The resolution of Sir Robert’s predicament is complex, convoluted and great fun.  Along the way, we are constantly reminded that all is not black and white, that perhaps being the “ideal husband” (or the “ideal” anything for that matter) may not be all it’s cracked up to be, and that, perhaps, we all should be slower to judge and quicker to forgive.

The play’s principal actors – Aaron Gaines as Sir Robert Chilton, Whitney Kaufman as Lady Gertrude Chilton, Amanda Jones as Mrs. Cheveley, and Stuart Williams as Viscount Arthur Goring – are all perfectly cast and play their roles brilliantly.  But some of the other supporting actors deserve mention as well:  In particular, I would credit Peter Judd for his performance as Arthur’s father, the stuffy, hidebound Earl of Caversham; Jade Anderson for her portrayal of Mabel Chilton, Sir Robert’s more traditional sister who comes across as an amusing counterpoint to Robert’s more liberated wife, Gertrude; Emily Jon Mitchell, Rachel Niehiesel and Clemmie Evans for their wonderful Victorian caricatures of Lady Markby, Mrs. Marchmont and the Countess of Basildon, respectively; and Craig Mungavin in his perfunctory no nonsense role as Phipps, the minimalist butler.

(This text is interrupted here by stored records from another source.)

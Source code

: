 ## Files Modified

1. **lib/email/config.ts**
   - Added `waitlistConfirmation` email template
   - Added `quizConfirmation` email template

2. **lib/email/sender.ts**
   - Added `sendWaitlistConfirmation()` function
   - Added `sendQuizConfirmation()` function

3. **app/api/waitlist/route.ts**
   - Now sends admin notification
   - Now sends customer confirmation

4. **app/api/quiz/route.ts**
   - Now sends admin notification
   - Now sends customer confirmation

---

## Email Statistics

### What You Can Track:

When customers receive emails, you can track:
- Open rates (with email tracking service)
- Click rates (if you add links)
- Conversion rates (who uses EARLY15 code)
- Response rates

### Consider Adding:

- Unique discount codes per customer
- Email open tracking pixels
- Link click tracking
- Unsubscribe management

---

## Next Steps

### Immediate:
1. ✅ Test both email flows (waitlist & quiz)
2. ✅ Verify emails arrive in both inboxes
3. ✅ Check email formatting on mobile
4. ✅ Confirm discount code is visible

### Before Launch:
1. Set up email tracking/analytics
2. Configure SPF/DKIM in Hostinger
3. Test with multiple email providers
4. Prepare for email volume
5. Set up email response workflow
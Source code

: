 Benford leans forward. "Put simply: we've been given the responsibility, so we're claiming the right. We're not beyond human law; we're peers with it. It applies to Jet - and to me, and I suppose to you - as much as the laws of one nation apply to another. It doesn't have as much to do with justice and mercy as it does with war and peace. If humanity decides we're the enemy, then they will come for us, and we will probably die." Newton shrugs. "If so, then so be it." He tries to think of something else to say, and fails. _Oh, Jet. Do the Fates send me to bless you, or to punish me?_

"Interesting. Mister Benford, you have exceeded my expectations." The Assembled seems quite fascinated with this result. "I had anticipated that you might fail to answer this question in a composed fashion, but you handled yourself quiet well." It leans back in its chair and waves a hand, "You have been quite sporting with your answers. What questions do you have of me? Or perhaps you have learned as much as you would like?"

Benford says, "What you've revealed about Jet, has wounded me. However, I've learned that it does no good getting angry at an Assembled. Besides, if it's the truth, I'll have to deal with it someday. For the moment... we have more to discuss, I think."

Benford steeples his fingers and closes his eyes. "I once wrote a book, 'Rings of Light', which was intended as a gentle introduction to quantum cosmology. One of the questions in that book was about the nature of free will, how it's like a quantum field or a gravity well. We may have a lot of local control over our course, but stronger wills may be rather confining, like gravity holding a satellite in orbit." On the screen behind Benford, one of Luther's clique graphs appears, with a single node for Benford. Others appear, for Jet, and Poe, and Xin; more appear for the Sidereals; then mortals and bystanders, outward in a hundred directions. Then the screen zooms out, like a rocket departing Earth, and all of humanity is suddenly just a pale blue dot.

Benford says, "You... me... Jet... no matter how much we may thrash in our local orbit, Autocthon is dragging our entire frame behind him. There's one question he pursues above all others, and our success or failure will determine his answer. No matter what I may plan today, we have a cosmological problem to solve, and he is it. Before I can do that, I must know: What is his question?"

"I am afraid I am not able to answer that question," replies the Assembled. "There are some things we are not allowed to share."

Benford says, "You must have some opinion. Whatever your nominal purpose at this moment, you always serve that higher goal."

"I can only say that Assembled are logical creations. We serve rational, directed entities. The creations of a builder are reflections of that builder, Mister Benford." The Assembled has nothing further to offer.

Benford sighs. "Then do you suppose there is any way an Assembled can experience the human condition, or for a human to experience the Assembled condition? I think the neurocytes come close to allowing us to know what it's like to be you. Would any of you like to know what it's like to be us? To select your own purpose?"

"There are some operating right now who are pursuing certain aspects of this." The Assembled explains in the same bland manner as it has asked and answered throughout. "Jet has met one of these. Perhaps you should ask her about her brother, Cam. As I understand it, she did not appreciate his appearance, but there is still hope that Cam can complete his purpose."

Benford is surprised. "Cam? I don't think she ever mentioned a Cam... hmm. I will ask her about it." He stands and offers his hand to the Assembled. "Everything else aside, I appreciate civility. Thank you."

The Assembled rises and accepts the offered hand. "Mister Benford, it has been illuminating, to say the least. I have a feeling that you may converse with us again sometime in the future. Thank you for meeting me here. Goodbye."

If you see this production, and I hope you will, be forewarned: there is much that is politically incorrect about it, not least of which its overt sexism.  While the Earl of Caversham, for instance, eventually does admit that Mabel exhibits “a good deal of common sense,” that must be understood within the context of his earlier declaration that “Common sense is the privilege of our sex.”  And Arthur Goring’s claim that “A man’s life is of more value than a woman’s” is readily embraced by all – including Gertrude Chiltern, herself.

But that sexism was truly reflective of the times – the play, after all, was written in the 1890s – and Sink or Swim Rep is to be commended for not attempting to paper it over and for mounting a fine and honest production that is true to Wilde’s original intent.